■ **WHAT YOU NEED TO DO**
The answer is a number and only a number: how many lines of the data include the string "chapter"?

=== RECORDS FOR THE TASK ===

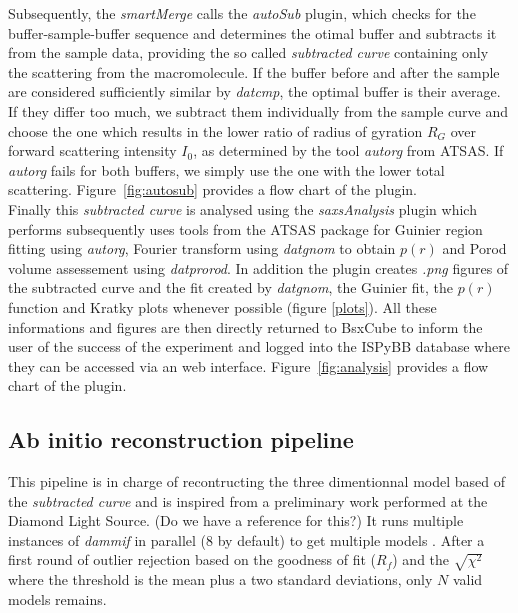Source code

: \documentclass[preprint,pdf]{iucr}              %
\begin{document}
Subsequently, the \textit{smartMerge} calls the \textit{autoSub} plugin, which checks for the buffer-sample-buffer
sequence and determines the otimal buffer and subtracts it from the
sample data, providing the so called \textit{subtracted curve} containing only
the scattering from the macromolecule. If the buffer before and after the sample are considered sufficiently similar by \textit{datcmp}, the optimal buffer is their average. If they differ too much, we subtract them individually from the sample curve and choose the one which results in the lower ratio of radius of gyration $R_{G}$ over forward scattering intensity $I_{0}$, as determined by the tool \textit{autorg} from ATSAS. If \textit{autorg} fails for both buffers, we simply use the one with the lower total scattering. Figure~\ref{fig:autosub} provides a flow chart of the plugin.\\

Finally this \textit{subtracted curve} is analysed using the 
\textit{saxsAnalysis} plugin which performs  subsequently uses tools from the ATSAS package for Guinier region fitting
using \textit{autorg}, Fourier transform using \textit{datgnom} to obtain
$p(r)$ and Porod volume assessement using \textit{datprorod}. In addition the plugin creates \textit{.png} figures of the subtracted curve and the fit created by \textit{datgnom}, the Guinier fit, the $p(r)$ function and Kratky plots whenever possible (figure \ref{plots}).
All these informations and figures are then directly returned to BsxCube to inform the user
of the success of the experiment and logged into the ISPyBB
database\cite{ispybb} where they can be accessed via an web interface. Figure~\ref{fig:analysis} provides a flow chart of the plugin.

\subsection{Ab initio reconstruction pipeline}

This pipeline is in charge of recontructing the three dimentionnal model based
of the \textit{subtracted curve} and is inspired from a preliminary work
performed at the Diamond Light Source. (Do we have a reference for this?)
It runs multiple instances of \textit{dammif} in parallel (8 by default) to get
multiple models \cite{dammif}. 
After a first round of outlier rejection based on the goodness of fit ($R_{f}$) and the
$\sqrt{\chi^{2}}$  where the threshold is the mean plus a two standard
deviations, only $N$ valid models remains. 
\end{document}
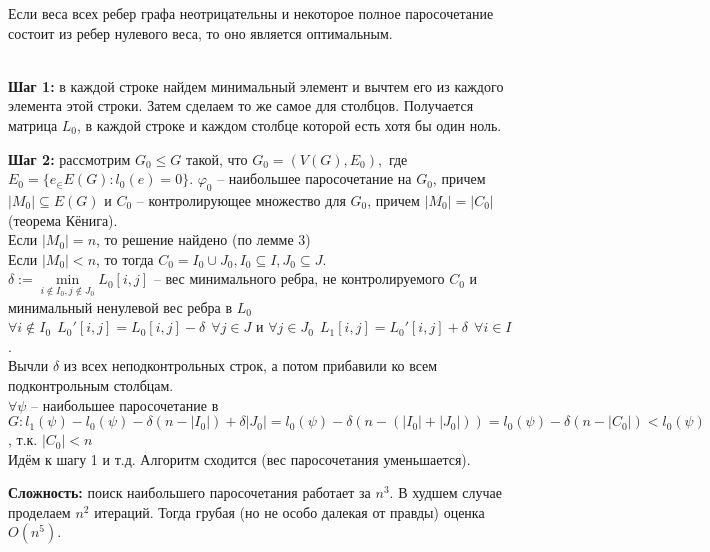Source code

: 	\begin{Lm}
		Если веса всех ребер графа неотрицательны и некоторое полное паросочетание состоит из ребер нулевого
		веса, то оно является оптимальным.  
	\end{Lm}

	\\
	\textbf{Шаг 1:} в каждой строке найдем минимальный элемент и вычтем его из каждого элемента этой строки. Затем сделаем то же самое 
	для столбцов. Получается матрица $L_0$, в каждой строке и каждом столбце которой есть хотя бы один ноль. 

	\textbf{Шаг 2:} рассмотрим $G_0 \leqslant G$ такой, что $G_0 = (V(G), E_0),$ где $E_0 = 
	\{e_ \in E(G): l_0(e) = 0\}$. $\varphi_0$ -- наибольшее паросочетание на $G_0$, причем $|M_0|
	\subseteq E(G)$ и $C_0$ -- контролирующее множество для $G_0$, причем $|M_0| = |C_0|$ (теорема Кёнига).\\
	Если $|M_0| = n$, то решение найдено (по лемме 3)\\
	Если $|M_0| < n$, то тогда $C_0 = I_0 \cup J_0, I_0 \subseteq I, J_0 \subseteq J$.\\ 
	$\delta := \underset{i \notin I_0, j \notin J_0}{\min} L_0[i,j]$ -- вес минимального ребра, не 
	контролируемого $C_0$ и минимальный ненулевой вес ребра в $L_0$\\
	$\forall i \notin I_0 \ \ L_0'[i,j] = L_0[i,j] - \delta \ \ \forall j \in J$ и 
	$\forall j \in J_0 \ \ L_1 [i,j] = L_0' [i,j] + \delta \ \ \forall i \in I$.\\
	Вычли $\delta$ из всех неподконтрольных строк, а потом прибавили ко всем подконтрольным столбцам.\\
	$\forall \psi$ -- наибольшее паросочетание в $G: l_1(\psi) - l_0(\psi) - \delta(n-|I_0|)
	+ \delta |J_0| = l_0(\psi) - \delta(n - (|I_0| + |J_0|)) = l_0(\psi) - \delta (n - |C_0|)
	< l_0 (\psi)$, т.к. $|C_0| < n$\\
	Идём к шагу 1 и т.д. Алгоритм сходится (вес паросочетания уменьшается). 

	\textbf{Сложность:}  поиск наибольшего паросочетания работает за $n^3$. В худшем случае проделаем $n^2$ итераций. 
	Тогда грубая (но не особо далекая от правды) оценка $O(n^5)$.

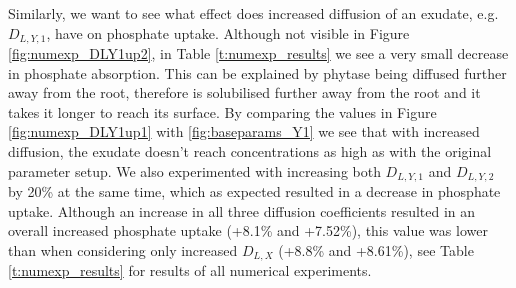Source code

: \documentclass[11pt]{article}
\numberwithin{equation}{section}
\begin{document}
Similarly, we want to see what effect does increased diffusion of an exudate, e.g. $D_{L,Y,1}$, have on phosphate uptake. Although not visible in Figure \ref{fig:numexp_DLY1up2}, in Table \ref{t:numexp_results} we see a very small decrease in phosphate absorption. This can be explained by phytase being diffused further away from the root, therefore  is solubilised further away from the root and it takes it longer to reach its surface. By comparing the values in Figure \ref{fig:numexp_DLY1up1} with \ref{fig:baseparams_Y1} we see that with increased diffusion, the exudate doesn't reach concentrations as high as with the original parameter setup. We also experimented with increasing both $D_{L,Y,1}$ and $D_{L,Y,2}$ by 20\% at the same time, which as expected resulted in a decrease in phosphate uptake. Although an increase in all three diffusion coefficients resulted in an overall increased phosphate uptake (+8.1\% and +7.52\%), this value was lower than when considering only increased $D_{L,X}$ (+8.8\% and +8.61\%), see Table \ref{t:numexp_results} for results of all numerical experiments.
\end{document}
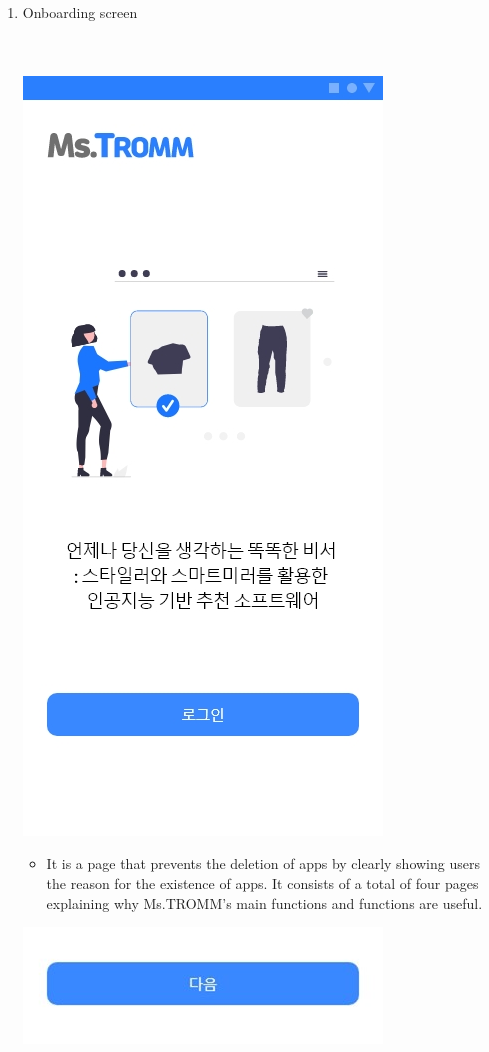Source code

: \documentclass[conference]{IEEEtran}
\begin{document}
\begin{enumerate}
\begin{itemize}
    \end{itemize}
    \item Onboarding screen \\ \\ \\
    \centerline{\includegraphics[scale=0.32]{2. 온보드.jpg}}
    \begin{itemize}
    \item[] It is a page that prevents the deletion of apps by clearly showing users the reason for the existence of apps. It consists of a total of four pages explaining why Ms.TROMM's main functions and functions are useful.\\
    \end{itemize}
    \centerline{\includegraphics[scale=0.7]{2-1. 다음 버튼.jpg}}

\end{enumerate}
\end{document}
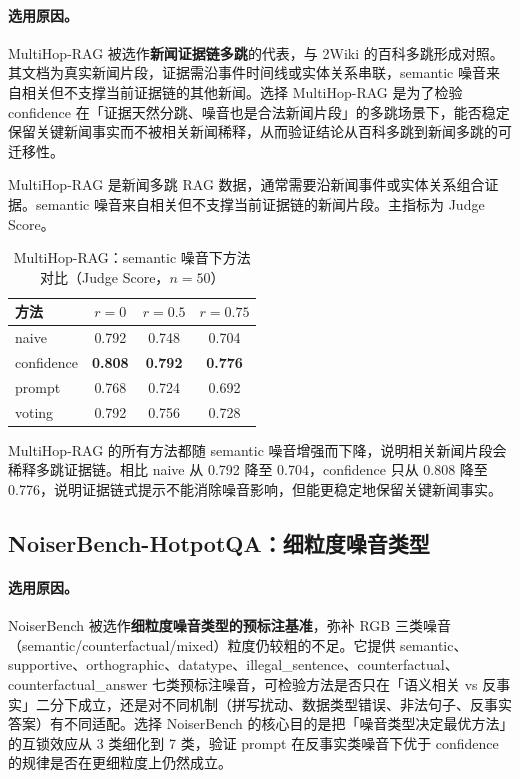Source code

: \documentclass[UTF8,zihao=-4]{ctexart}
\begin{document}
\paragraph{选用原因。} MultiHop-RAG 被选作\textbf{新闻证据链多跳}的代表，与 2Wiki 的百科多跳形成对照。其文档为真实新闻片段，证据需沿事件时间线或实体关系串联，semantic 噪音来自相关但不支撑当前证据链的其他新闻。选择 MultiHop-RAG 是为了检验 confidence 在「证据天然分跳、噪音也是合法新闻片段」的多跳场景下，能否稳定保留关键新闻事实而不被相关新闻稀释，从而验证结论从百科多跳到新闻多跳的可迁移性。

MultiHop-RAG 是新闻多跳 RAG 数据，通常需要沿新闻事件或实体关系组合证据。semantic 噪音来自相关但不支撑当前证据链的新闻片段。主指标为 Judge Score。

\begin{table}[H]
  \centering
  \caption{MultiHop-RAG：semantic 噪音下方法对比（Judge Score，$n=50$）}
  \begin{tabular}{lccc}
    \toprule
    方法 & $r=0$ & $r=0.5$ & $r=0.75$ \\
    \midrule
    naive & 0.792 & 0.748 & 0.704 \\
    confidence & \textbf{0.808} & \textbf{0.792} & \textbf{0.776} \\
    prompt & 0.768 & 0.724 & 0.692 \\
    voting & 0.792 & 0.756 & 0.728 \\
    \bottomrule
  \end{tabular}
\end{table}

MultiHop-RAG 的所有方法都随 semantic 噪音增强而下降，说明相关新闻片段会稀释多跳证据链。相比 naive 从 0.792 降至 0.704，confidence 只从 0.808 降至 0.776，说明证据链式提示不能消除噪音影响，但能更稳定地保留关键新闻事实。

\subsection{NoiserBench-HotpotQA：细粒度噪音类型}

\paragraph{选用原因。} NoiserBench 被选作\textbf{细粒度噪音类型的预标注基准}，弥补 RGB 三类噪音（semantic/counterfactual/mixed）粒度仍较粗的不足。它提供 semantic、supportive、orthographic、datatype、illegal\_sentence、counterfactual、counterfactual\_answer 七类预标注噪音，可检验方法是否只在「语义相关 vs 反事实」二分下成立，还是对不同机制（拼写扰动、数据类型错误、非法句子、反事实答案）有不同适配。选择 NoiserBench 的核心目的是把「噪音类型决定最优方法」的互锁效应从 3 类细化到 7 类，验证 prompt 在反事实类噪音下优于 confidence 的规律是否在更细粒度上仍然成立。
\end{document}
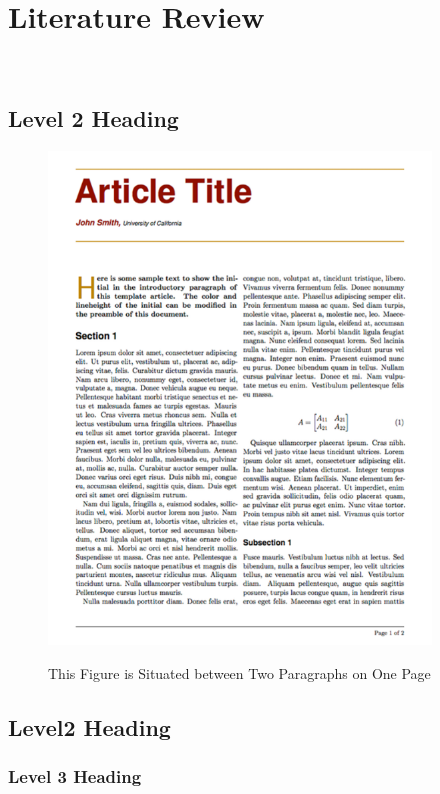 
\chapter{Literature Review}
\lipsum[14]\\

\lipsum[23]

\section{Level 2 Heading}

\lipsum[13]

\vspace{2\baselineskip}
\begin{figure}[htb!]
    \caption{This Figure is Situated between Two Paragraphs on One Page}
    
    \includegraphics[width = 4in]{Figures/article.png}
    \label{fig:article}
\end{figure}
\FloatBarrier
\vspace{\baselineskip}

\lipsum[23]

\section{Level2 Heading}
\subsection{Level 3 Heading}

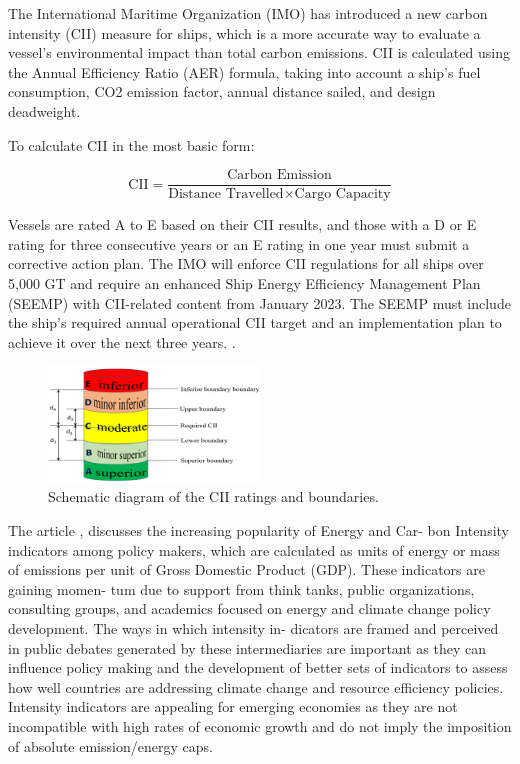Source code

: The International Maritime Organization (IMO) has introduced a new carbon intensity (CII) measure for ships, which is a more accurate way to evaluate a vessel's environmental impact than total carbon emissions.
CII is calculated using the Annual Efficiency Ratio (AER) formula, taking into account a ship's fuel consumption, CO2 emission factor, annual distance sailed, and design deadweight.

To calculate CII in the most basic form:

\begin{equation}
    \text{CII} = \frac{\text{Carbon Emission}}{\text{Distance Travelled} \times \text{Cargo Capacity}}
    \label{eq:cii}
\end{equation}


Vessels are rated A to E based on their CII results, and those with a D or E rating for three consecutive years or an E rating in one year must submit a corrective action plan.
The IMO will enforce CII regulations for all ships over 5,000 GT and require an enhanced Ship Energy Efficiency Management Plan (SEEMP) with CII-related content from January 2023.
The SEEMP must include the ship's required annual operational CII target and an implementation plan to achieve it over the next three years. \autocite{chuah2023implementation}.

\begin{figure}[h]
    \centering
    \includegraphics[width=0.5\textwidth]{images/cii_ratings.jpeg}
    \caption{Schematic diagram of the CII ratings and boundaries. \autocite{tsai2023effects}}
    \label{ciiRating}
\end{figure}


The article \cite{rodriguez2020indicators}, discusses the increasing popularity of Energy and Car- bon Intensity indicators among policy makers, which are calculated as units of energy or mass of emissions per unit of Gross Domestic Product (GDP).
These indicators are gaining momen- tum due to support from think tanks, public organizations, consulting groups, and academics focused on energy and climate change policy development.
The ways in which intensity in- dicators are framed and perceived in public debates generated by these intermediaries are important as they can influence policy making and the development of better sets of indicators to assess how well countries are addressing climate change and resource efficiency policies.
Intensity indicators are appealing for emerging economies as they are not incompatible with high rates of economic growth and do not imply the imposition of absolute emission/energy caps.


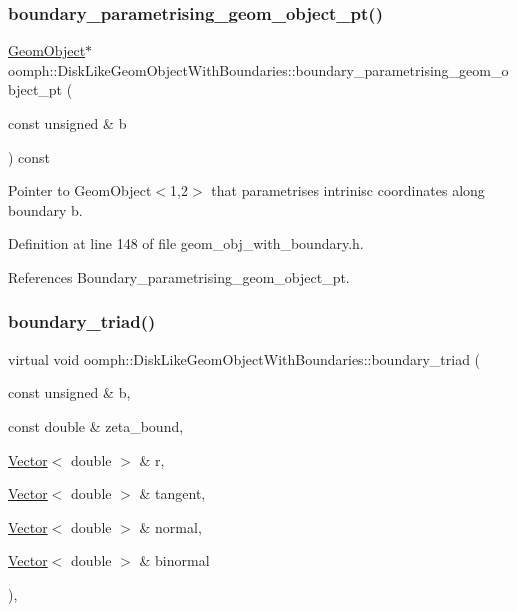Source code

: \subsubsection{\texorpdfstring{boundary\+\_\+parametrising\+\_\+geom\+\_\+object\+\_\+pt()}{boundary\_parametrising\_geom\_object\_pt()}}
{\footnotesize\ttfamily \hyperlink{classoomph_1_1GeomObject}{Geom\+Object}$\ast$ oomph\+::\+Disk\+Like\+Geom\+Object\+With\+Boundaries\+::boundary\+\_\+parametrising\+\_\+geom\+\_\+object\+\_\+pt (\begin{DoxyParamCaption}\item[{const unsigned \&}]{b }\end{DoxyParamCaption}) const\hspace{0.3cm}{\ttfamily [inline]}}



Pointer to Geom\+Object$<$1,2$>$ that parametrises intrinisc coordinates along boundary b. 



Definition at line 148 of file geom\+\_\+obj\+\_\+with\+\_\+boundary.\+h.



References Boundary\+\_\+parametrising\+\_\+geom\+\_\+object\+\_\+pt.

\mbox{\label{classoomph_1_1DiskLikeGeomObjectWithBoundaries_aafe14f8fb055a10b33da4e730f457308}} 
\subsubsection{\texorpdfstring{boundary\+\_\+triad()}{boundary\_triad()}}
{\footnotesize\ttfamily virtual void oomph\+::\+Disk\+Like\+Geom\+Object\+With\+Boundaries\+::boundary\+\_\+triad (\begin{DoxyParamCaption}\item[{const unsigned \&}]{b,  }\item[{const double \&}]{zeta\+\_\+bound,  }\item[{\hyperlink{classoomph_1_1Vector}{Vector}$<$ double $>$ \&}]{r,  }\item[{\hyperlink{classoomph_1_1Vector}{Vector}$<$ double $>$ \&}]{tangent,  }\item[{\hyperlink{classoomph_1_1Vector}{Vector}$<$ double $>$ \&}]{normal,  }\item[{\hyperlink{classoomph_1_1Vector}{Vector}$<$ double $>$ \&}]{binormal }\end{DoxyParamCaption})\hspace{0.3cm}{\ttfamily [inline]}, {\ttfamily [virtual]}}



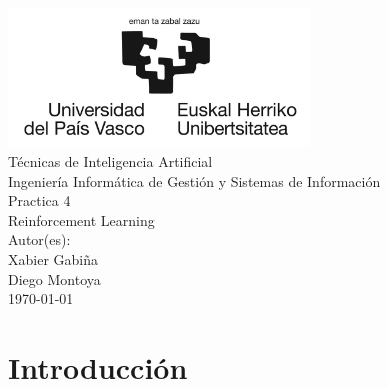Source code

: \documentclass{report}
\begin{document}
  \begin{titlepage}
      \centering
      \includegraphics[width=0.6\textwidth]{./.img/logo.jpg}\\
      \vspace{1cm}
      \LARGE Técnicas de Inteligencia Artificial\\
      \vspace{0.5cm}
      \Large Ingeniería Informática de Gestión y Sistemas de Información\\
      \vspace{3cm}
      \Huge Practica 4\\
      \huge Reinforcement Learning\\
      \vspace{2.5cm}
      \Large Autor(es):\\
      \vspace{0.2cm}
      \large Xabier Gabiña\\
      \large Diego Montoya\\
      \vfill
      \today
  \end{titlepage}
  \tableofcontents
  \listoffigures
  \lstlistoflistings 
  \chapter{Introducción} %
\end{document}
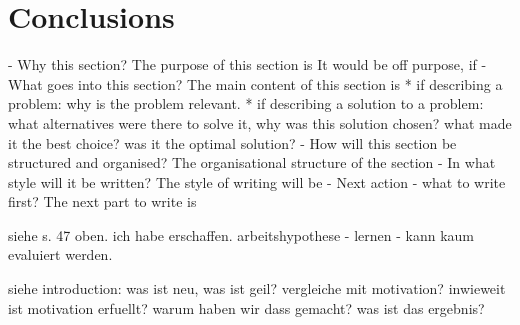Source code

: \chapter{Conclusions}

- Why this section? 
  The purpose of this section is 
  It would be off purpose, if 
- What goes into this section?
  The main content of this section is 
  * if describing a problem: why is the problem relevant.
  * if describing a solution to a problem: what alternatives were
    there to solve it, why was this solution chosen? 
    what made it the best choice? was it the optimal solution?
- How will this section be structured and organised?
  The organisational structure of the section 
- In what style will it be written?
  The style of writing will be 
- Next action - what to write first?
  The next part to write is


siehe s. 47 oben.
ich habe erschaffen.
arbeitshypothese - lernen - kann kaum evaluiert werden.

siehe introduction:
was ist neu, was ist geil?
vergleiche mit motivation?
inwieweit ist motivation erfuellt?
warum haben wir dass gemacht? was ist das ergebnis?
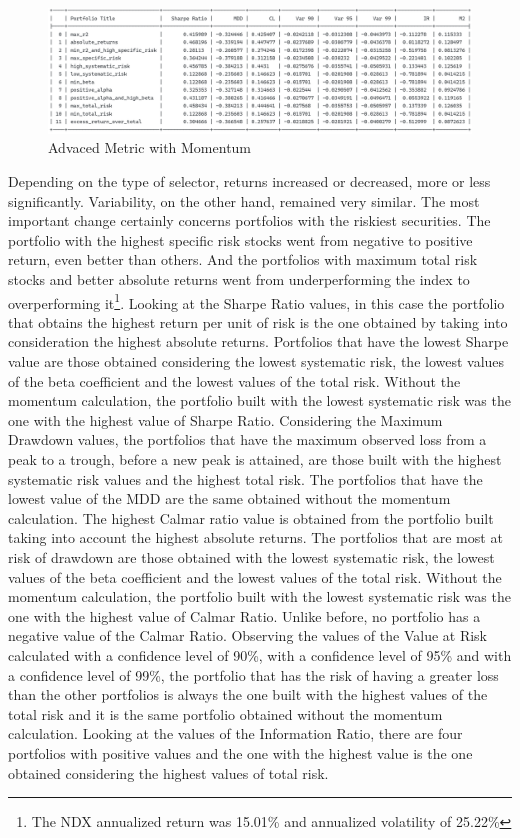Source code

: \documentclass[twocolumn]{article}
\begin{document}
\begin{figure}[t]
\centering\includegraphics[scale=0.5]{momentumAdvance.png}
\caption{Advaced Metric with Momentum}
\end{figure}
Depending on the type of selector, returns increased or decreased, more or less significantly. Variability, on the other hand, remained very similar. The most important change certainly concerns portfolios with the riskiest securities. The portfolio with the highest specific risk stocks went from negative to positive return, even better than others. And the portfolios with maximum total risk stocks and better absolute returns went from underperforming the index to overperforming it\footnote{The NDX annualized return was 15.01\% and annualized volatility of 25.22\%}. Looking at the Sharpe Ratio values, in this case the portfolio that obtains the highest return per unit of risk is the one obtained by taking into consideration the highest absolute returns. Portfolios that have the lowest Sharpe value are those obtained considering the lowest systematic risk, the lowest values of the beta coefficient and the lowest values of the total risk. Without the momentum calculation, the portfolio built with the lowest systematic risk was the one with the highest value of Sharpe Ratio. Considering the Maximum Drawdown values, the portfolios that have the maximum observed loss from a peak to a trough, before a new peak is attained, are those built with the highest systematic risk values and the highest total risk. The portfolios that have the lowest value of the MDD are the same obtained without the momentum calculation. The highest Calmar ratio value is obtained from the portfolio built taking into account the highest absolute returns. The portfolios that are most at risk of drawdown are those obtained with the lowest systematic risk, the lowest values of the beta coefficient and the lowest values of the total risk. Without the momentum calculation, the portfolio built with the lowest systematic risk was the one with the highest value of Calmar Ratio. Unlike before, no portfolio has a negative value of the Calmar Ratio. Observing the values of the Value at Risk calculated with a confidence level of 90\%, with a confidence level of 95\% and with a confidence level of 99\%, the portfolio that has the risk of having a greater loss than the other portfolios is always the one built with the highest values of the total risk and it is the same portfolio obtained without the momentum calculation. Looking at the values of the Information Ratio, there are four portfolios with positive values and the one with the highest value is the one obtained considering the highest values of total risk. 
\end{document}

===

■ **ANSWER BOX**
3